Так в этой дикой глуши создавался заново пандурский золотой фонд, разграбленный социалистами и дограбленный большевиками. Подобно тому как из отдельных фигурок создалось густое человеческое море голов, так из выплетаемых из кос и вынимаемых из поясов и нательных кожаных мешочков монет вырастали высокие груды золота и серебра.
Уже была ночь, уже трещали горевшие факелы и костры, а благородный металл все лился и лился звенящим, неудержимым, бесконечным потоком.
Десятки чиновников-добровольцев, подчинившихся королевскому министру финансов, считали золотой запас этого государственного банка под открытым небом, пригоршнями ссыпая монеты в ящики, бочонки, в брезентовые мешки и в цилиндрические жестянки из-под консервов.
Зита и Адриан, каждый по-своему, но с одинаковым трепетным биением сердца, готовились к встрече, к моменту, когда через много месяцев разлуки, через много месяцев, сплошь насыщенных такими событиями, каких, пожалуй, не выдумать самой пылкой фантазии, — они встретятся вновь…

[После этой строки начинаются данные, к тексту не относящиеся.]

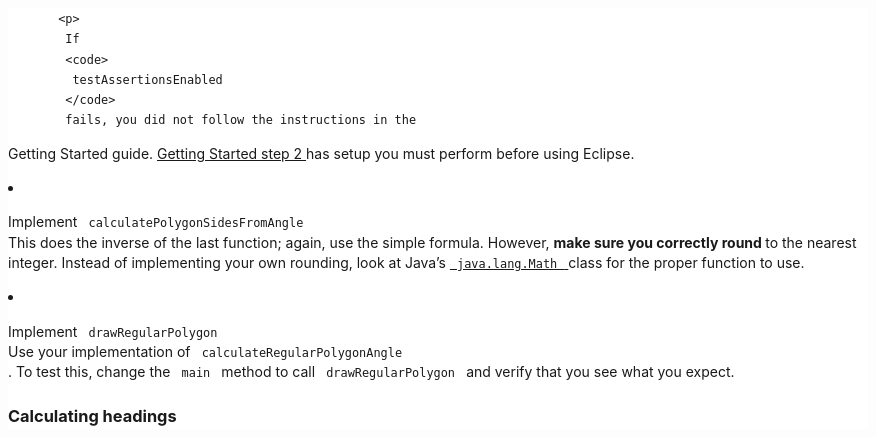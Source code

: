            <p>
            If
            <code>
             testAssertionsEnabled
            </code>
            fails, you did not follow the instructions in the
Getting Started guide.
            <a href="../../getting-started/#config-eclipse">
             Getting Started step 2
            </a>
            has setup you must perform before using Eclipse.
           </p>
          </li>
          <li>
           <p>
            Implement
            <code>
             calculatePolygonSidesFromAngle
            </code>
            <br>
             This does the inverse of the last function; again, use the simple formula.
However,
             <strong>
              make sure you correctly round
             </strong>
             to the nearest integer.
Instead of implementing your own rounding, look at Java’s
             <a href="//docs.oracle.com/javase/8/docs/api/?java/lang/Math.html">
              <code>
               java.lang.Math
              </code>
             </a>
             class for the proper function to use.
            </br>
           </p>
          </li>
          <li>
           <p>
            Implement
            <code>
             drawRegularPolygon
            </code>
            <br>
             Use your implementation of
             <code>
              calculateRegularPolygonAngle
             </code>
             .
To test this, change the
             <code>
              main
             </code>
             method to call
             <code>
              drawRegularPolygon
             </code>
             and verify that you see what you expect.
            </br>
           </p>
          </li>
         </ul>
        </div>
        <h3 id="calculating_headings">
         Calculating headings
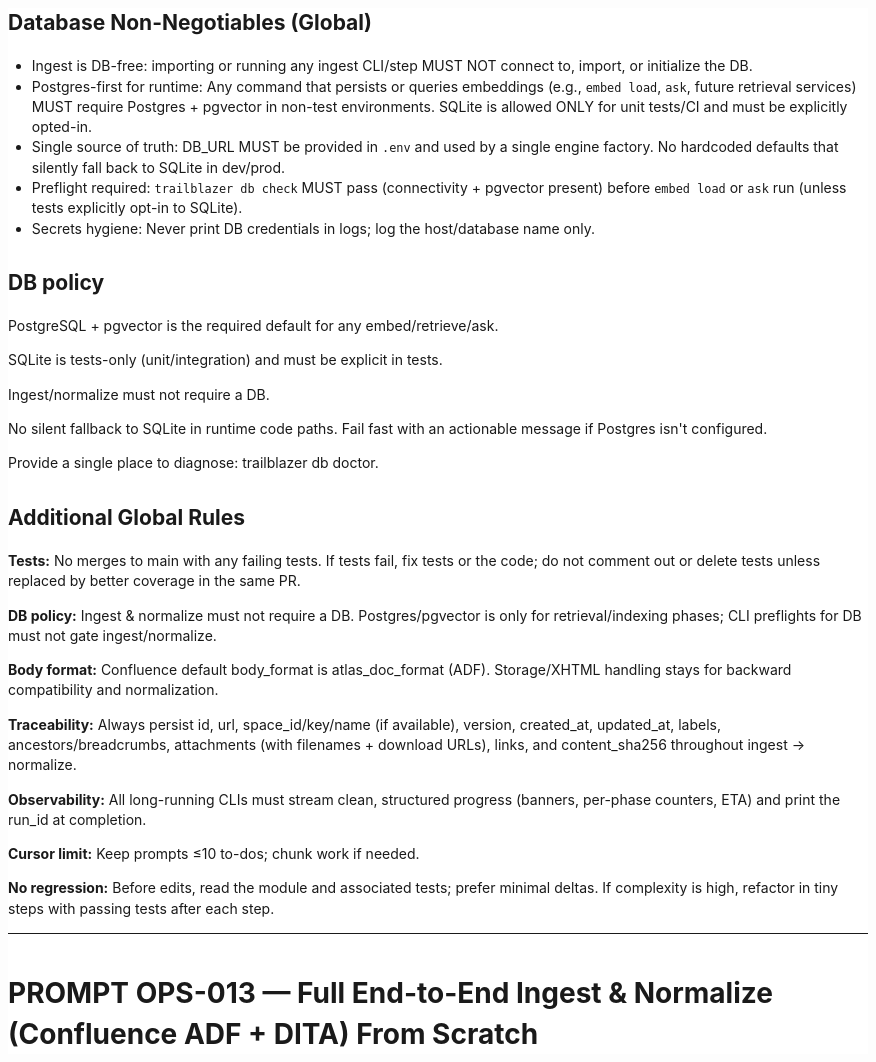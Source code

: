 ## Database Non-Negotiables (Global)

- Ingest is DB-free: importing or running any ingest CLI/step MUST NOT connect to, import, or initialize the DB.
- Postgres-first for runtime: Any command that persists or queries embeddings (e.g., `embed load`, `ask`, future retrieval services) MUST require Postgres + pgvector in non-test environments. SQLite is allowed ONLY for unit tests/CI and must be explicitly opted-in.
- Single source of truth: DB_URL MUST be provided in `.env` and used by a single engine factory. No hardcoded defaults that silently fall back to SQLite in dev/prod.
- Preflight required: `trailblazer db check` MUST pass (connectivity + pgvector present) before `embed load` or `ask` run (unless tests explicitly opt-in to SQLite).
- Secrets hygiene: Never print DB credentials in logs; log the host/database name only.

## DB policy

PostgreSQL + pgvector is the required default for any embed/retrieve/ask.

SQLite is tests-only (unit/integration) and must be explicit in tests.

Ingest/normalize must not require a DB.

No silent fallback to SQLite in runtime code paths. Fail fast with an actionable message if Postgres isn't configured.

Provide a single place to diagnose: trailblazer db doctor.

## Additional Global Rules

**Tests:** No merges to main with any failing tests. If tests fail, fix tests or the code; do not comment out or delete tests unless replaced by better coverage in the same PR.

**DB policy:** Ingest & normalize must not require a DB. Postgres/pgvector is only for retrieval/indexing phases; CLI preflights for DB must not gate ingest/normalize.

**Body format:** Confluence default body_format is atlas_doc_format (ADF). Storage/XHTML handling stays for backward compatibility and normalization.

**Traceability:** Always persist id, url, space_id/key/name (if available), version, created_at, updated_at, labels, ancestors/breadcrumbs, attachments (with filenames + download URLs), links, and content_sha256 throughout ingest → normalize.

**Observability:** All long-running CLIs must stream clean, structured progress (banners, per-phase counters, ETA) and print the run_id at completion.

**Cursor limit:** Keep prompts ≤10 to-dos; chunk work if needed.

**No regression:** Before edits, read the module and associated tests; prefer minimal deltas. If complexity is high, refactor in tiny steps with passing tests after each step.

______________________________________________________________________

# PROMPT OPS-013 — Full End-to-End Ingest & Normalize (Confluence ADF + DITA) From Scratch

И, как всегда в таких случаях, это вышло гораздо проще, чем ожидалось. Глаза их встретились. Темно-синие, ставшие сначала зелеными, потом — серыми, глаза маленькой Зиты и томные, в мягкой тени длинных ресниц, глаза Адриана, у обоих было такое ощущение, словно они виделись только вчера, — словно этих бурных, кровавых, этих ужасных месяцев, ужасных и для всей страны, и для них, Зиты и Адриана, — как не бывало… И в то же время их лица и глаза были хотя и немым, но убедительнейшим, красноречивейшим объяснением…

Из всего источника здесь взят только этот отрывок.